§ **TASK DIRECTIONS**: When the string "during" is part of a line below, that line should be copied.

§ **SOURCE INFORMATION**:
----------------

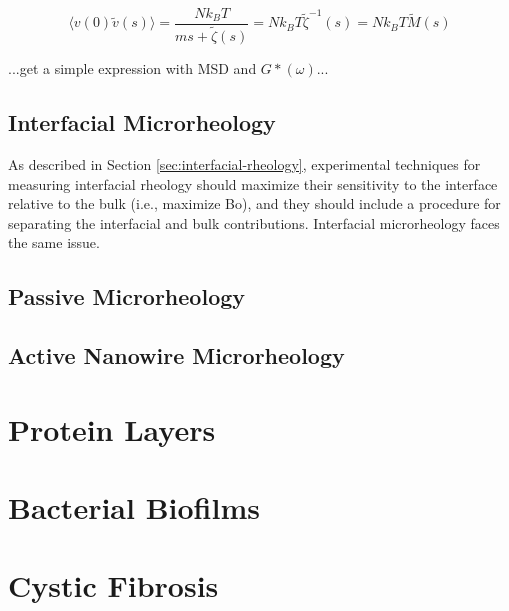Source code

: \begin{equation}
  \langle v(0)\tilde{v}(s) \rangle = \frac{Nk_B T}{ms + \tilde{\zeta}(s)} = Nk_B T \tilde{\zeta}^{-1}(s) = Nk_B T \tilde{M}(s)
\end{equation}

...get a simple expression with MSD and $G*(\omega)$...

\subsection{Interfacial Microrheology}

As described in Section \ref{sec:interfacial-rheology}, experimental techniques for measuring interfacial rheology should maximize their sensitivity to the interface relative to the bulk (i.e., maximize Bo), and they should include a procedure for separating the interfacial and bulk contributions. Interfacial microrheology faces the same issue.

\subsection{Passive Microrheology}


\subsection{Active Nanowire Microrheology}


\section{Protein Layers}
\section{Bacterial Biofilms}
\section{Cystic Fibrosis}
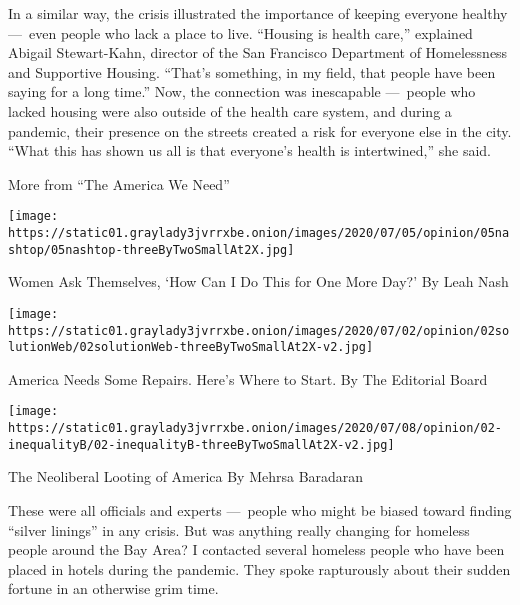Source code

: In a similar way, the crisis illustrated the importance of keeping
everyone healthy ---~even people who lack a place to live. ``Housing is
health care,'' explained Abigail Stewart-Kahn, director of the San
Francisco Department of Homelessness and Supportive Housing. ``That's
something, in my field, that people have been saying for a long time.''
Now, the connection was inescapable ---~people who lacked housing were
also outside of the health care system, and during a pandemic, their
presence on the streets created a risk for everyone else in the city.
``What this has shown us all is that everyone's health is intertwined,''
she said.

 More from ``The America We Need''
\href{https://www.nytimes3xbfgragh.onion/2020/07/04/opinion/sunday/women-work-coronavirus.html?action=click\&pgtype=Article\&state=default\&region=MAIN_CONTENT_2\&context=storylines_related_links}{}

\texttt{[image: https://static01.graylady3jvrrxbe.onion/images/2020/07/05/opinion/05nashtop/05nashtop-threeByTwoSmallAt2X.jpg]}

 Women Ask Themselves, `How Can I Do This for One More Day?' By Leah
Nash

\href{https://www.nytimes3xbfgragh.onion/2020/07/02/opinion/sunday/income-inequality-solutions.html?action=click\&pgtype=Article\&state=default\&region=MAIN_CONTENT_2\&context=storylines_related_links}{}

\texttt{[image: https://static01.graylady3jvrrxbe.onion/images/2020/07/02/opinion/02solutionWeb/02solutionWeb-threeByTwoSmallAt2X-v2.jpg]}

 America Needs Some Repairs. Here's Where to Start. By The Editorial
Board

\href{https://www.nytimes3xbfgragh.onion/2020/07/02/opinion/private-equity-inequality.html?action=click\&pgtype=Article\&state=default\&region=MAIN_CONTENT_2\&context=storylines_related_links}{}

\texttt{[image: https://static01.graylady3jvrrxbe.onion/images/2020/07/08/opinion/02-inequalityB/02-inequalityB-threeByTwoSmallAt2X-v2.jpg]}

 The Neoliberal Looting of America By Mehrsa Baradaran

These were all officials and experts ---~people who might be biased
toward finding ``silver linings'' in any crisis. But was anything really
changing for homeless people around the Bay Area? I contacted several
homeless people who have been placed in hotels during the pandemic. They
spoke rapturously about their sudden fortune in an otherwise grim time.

----------------

§ **WRITTEN ANSWER**:
also outside of the health care system, and during a pandemic, their
homeless people who have been placed in hotels during the pandemic. They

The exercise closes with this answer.